Kansas consumer advocates flag lack of rate-cut pledge in Senate bill tied to coal plant retirement

Evergy says customers will benefit from abandoning old facilities

The Kansas Senate is considering a bill endorsed by Evergy, owners of this Lawrence power plant, that would allow refinancing of debt on old coal-burning facilities to be paid through issuance of bonds backed by ratepayers. Questions remain about whether consumers would be guaranteed rate reductions. (Jill Hummels/Kansas Reflector)
The Kansas Senate is considering a bill endorsed by Evergy, owners of this Lawrence power plant, that would allow refinancing of debt on old coal-burning facilities to be paid through issuance of bonds backed by ratepayers.
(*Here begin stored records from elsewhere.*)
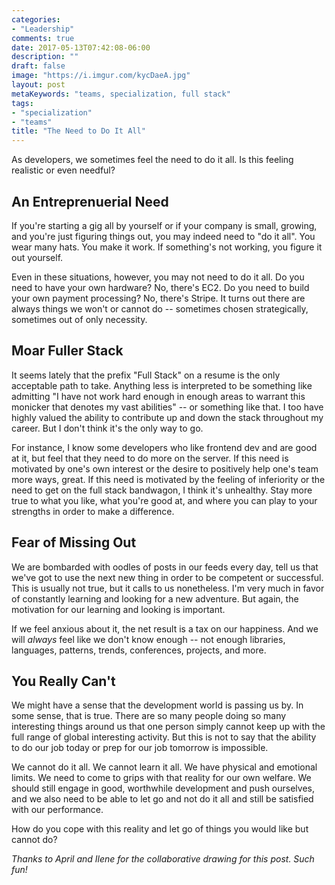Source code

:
 ```yaml
---
categories:
- "Leadership"
comments: true
date: 2017-05-13T07:42:08-06:00
description: ""
draft: false
image: "https://i.imgur.com/kycDaeA.jpg"
layout: post
metaKeywords: "teams, specialization, full stack"
tags:
- "specialization"
- "teams"
title: "The Need to Do It All"
---
```


As developers, we sometimes feel the need to do it all.  Is this feeling realistic or even needful?

<!--more-->

## An Entreprenuerial Need

If you're starting a gig all by yourself or if your company is small, growing, and you're just figuring things out, you may indeed need to "do it all".  You wear many hats.  You make it work.  If something's not working, you figure it out yourself. 

Even in these situations, however, you may not need to do it all.  Do you need to have your own hardware?  No, there's EC2.  Do you need to build your own payment processing?  No, there's Stripe.  It turns out there are always things we won't or cannot do -- sometimes chosen strategically, sometimes out of only necessity.

## Moar Fuller Stack

It seems lately that the prefix "Full Stack" on a resume is the only acceptable path to take.  Anything less is interpreted to be something like admitting "I have not work hard enough in enough areas to warrant this monicker that denotes my vast abilities" -- or something like that.  I too have highly valued the ability to contribute up and down the stack throughout my career.  But I don't think it's the only way to go. 

For instance, I know some developers who like frontend dev and are good at it, but feel that they need to do more on the server.  If this need is motivated by one's own interest or the desire to positively help one's team more ways, great.  If this need is motivated by the feeling of inferiority or the need to get on the full stack bandwagon, I think it's unhealthy.  Stay more true to what you like, what you're good at, and where you can play to your strengths in order to make a difference.

## Fear of Missing Out

We are bombarded with oodles of posts in our feeds every day, tell us that we've got to use the next new thing in order to be competent or successful.  This is usually not true, but it calls to us nonetheless.  I'm very much in favor of constantly learning and looking for a new adventure.  But again, the motivation for our learning and looking is important.

If we feel anxious about it, the net result is a tax on our happiness.  And we will *always* feel like we don't know enough -- not enough libraries, languages, patterns, trends, conferences, projects, and more.

## You Really Can't

We might have a sense that the development world is passing us by.  In some sense, that is true.  There are so many people doing so many interesting things around us that one person simply cannot keep up with the full range of global interesting activity. But this is not to say that the ability to do our job today or prep for our job tomorrow is impossible.

We cannot do it all.  We cannot learn it all.  We have physical and emotional limits.  We need to come to grips with that reality for our own welfare.  We should still engage in good, worthwhile development and push ourselves, and we also need to be able to let go and not do it all and still be satisfied with our performance.

How do you cope with this reality and let go of things you would like but cannot do?

_Thanks to April and Ilene for the collaborative drawing for this post.  Such fun!_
Questions remain about whether consumers would be guaranteed rate reductions. (Jill Hummels for Kansas Reflector)

TOPEKA — The Kansas consumer advocacy board dedicated to working on behalf of residential and small business customers registered skepticism with legislation laying the foundation for issuance of ratepayer-backed bonds to finance retirement of older, coal-fired power generation stations.

The bill moving through the Capitol pipeline could, to the delight of environmental organizations, place the stable of coal plants owned by Evergy in the crosshair. However, the Citizens’ Utility Ratepayer Board said Senate Bill 245 wasn’t written to guarantee lower electric rates for consumers. The bill would enable investor-owned Evergy, the state’s largest utility, to decide whether Wall Street or Main Street is the biggest winner from early abandonment of fossil-fuel plants struggling to compete with economics of wind or solar power.

CURB executive director David Nickel said securitization, the term used to describe the complex financing method sought by Evergy, would impose mandatory “energy transition” surcharges on Kansans’ monthly bills to cover bonds issued to deal with outstanding debt on unwanted plants. The legislation wouldn’t require ratepayers to benefit through compensatory electric rate reductions. For that reason, he said, CURB opposed the bill.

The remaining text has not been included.